**Exercise goal:**
Only one stretch of the listing below is wanted. Begin at the line that has "- **Difficulty Levels**: Multiple", stop after the line that has "- **Instructions Modal**: How-to-play guide", and repeat every line in between exactly.

Start of Given entries

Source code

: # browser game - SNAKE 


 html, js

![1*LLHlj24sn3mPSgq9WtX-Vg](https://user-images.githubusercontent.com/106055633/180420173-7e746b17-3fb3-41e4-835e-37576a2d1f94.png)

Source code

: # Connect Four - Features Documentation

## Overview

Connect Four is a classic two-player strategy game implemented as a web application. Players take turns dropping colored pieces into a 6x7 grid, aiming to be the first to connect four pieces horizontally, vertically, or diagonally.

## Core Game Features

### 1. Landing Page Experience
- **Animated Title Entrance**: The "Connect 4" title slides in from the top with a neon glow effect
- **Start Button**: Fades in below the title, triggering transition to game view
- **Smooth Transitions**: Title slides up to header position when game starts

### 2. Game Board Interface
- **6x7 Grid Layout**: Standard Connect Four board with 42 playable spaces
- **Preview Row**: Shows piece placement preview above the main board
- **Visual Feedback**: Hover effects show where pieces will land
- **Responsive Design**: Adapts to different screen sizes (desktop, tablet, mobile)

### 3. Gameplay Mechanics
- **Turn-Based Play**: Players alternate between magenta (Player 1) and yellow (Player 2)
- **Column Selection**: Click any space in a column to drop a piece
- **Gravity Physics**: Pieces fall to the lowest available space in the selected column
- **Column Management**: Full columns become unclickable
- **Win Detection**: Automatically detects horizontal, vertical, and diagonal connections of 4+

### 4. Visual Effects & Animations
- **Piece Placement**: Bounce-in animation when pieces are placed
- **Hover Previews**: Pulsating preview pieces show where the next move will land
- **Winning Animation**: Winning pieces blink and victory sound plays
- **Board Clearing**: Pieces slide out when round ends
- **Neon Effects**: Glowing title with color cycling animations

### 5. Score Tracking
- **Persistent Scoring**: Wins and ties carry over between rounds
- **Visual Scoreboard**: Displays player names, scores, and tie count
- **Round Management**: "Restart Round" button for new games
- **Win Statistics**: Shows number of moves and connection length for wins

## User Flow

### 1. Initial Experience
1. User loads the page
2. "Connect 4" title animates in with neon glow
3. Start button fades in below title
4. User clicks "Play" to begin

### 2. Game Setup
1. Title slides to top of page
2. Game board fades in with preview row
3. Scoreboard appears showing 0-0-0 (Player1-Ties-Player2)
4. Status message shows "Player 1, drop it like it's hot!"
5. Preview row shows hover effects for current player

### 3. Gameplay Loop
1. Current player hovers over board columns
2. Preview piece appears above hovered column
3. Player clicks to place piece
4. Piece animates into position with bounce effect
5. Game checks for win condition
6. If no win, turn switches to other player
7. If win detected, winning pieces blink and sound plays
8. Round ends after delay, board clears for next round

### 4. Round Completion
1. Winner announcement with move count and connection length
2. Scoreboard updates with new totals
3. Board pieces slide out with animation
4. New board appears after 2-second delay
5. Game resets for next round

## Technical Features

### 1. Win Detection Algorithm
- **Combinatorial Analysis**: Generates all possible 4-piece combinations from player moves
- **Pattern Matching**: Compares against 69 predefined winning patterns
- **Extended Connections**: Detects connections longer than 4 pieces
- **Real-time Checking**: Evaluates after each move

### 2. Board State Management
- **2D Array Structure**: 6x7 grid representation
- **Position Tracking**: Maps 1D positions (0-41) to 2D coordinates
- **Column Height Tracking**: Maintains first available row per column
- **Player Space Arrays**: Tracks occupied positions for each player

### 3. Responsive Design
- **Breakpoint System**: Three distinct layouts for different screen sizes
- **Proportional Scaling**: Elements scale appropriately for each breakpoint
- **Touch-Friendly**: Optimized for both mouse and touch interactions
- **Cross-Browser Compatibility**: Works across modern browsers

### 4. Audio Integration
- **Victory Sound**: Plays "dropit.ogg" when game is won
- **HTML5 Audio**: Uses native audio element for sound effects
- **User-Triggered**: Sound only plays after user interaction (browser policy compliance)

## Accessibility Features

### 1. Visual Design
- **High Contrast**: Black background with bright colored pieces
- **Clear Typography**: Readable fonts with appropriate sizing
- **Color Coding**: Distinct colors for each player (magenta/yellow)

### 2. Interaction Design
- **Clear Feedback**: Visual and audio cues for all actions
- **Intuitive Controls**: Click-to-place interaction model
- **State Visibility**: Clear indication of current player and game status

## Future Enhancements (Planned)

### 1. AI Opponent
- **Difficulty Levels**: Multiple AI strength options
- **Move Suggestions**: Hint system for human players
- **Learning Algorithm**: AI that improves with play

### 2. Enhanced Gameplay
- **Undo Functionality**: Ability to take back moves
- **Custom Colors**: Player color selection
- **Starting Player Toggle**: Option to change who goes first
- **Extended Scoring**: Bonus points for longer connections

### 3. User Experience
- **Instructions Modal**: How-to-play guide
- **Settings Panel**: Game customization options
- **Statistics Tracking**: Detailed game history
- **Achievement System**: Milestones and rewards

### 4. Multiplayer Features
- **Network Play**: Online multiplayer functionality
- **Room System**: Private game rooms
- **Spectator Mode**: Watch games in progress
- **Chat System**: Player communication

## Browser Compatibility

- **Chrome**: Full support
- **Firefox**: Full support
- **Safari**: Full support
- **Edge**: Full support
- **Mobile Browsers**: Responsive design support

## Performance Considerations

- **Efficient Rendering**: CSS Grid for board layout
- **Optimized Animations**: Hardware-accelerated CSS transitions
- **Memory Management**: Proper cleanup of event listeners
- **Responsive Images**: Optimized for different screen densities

End of Given entries

**Answer space:**
- **Difficulty Levels**: Multiple AI strength options
- **Move Suggestions**: Hint system for human players
- **Learning Algorithm**: AI that improves with play

### 2. Enhanced Gameplay
- **Undo Functionality**: Ability to take back moves
- **Custom Colors**: Player color selection
- **Starting Player Toggle**: Option to change who goes first
- **Extended Scoring**: Bonus points for longer connections

### 3. User Experience
- **Instructions Modal**: How-to-play guide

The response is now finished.